[DATA FOR PROCESSING]

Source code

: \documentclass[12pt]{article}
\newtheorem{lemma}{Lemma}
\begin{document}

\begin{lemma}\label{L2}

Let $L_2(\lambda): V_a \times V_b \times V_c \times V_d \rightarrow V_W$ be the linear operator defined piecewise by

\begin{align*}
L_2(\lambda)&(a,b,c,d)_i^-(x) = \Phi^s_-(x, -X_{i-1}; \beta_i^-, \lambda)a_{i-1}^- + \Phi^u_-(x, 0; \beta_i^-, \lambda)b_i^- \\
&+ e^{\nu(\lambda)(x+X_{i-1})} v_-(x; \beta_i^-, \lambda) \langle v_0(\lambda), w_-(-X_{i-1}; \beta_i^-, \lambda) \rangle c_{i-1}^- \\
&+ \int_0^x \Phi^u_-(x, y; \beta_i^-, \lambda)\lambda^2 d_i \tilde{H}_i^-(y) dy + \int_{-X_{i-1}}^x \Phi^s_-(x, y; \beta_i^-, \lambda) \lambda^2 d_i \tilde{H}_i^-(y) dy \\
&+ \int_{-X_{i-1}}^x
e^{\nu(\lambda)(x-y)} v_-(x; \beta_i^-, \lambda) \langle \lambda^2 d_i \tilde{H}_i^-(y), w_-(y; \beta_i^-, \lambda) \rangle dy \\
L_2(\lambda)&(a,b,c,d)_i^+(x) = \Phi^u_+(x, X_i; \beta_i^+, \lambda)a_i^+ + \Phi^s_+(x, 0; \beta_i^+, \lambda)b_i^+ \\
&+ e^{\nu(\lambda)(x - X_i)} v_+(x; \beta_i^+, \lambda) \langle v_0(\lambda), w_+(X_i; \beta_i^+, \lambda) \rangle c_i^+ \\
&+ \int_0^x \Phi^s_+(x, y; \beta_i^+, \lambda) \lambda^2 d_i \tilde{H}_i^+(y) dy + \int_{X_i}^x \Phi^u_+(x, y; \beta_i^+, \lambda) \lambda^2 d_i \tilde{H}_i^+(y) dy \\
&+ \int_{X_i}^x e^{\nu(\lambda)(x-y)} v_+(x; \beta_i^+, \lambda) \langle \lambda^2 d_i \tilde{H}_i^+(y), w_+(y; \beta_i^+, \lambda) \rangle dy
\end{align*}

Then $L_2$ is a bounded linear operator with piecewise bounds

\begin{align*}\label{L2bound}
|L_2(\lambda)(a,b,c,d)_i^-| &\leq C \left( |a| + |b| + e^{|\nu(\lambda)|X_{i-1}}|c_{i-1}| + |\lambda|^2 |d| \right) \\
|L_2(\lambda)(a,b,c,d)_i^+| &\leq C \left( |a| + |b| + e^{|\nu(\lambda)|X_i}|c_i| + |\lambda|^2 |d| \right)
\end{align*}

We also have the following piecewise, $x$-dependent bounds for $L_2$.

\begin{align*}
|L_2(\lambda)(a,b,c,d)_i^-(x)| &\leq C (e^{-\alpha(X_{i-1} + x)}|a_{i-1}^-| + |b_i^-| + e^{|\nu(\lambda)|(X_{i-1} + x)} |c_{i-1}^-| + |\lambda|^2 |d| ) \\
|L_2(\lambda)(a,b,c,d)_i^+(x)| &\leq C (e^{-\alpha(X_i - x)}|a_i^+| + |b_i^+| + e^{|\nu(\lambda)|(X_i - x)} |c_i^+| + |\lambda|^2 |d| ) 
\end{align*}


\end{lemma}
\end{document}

[/DATA FOR PROCESSING]

■ **ABOUT THIS EXERCISE**: What is needed is every line from the start of the entries through the line containing "0; \beta_i^-, \lambda)b_i^- \\", returned word for word and nothing else.

■ **RESULT OF THE TASK**:
Source code

: \documentclass[12pt]{article}
\newtheorem{lemma}{Lemma}
\begin{document}

\begin{lemma}\label{L2}

Let $L_2(\lambda): V_a \times V_b \times V_c \times V_d \rightarrow V_W$ be the linear operator defined piecewise by

\begin{align*}
L_2(\lambda)&(a,b,c,d)_i^-(x) = \Phi^s_-(x, -X_{i-1}; \beta_i^-, \lambda)a_{i-1}^- + \Phi^u_-(x, 0; \beta_i^-, \lambda)b_i^- \\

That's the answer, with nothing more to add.